:: Records

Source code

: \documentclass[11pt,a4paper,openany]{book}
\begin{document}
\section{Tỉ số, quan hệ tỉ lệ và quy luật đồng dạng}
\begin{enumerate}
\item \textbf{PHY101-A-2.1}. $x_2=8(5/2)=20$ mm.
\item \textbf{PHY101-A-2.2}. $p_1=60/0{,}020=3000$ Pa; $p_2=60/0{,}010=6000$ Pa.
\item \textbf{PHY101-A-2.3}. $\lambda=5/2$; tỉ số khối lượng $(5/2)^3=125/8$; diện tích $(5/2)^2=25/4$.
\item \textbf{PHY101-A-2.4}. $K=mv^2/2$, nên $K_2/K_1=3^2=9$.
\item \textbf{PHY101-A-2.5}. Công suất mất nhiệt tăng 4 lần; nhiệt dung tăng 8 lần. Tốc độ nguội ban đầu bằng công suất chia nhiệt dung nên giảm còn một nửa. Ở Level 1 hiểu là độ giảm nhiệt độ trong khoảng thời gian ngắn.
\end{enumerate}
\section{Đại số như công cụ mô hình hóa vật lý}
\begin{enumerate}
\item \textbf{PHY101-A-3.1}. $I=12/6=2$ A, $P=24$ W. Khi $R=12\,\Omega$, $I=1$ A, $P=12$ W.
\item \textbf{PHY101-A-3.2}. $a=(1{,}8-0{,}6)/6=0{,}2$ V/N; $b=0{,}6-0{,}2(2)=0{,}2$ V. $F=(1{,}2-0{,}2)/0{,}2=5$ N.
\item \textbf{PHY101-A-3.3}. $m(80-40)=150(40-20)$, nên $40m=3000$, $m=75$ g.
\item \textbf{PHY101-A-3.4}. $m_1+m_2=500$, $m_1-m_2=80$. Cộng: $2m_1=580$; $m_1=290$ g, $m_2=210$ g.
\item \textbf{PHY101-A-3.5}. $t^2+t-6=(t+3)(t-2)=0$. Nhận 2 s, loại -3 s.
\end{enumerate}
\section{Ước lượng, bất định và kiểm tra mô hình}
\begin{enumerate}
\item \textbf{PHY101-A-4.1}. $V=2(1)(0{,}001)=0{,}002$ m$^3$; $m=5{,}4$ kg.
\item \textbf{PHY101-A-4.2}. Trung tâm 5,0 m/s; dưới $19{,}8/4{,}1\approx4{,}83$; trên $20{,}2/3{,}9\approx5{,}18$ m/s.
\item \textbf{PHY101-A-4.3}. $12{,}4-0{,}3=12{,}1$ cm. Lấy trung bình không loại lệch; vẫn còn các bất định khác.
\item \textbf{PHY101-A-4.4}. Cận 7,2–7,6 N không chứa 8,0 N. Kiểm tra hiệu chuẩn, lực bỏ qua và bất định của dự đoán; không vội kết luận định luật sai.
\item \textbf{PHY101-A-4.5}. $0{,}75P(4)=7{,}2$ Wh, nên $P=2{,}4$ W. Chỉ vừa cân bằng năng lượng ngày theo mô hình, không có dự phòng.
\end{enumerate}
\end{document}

::::

Brief:
What is needed is an exact copy of all the records above.

Result:
Source code

: \documentclass[11pt,a4paper,openany]{book}
\begin{document}
\section{Tỉ số, quan hệ tỉ lệ và quy luật đồng dạng}
\begin{enumerate}
\item \textbf{PHY101-A-2.1}. $x_2=8(5/2)=20$ mm.
\item \textbf{PHY101-A-2.2}. $p_1=60/0{,}020=3000$ Pa; $p_2=60/0{,}010=6000$ Pa.
\item \textbf{PHY101-A-2.3}. $\lambda=5/2$; tỉ số khối lượng $(5/2)^3=125/8$; diện tích $(5/2)^2=25/4$.
\item \textbf{PHY101-A-2.4}. $K=mv^2/2$, nên $K_2/K_1=3^2=9$.
\item \textbf{PHY101-A-2.5}. Công suất mất nhiệt tăng 4 lần; nhiệt dung tăng 8 lần. Tốc độ nguội ban đầu bằng công suất chia nhiệt dung nên giảm còn một nửa. Ở Level 1 hiểu là độ giảm nhiệt độ trong khoảng thời gian ngắn.
\end{enumerate}
\section{Đại số như công cụ mô hình hóa vật lý}
\begin{enumerate}
\item \textbf{PHY101-A-3.1}. $I=12/6=2$ A, $P=24$ W. Khi $R=12\,\Omega$, $I=1$ A, $P=12$ W.
\item \textbf{PHY101-A-3.2}. $a=(1{,}8-0{,}6)/6=0{,}2$ V/N; $b=0{,}6-0{,}2(2)=0{,}2$ V. $F=(1{,}2-0{,}2)/0{,}2=5$ N.
\item \textbf{PHY101-A-3.3}. $m(80-40)=150(40-20)$, nên $40m=3000$, $m=75$ g.
\item \textbf{PHY101-A-3.4}. $m_1+m_2=500$, $m_1-m_2=80$. Cộng: $2m_1=580$; $m_1=290$ g, $m_2=210$ g.
\item \textbf{PHY101-A-3.5}. $t^2+t-6=(t+3)(t-2)=0$. Nhận 2 s, loại -3 s.
\end{enumerate}
\section{Ước lượng, bất định và kiểm tra mô hình}
\begin{enumerate}
\item \textbf{PHY101-A-4.1}. $V=2(1)(0{,}001)=0{,}002$ m$^3$; $m=5{,}4$ kg.
\item \textbf{PHY101-A-4.2}. Trung tâm 5,0 m/s; dưới $19{,}8/4{,}1\approx4{,}83$; trên $20{,}2/3{,}9\approx5{,}18$ m/s.
\item \textbf{PHY101-A-4.3}. $12{,}4-0{,}3=12{,}1$ cm. Lấy trung bình không loại lệch; vẫn còn các bất định khác.
\item \textbf{PHY101-A-4.4}. Cận 7,2–7,6 N không chứa 8,0 N. Kiểm tra hiệu chuẩn, lực bỏ qua và bất định của dự đoán; không vội kết luận định luật sai.
\item \textbf{PHY101-A-4.5}. $0{,}75P(4)=7{,}2$ Wh, nên $P=2{,}4$ W. Chỉ vừa cân bằng năng lượng ngày theo mô hình, không có dự phòng.
\end{enumerate}
\end{document}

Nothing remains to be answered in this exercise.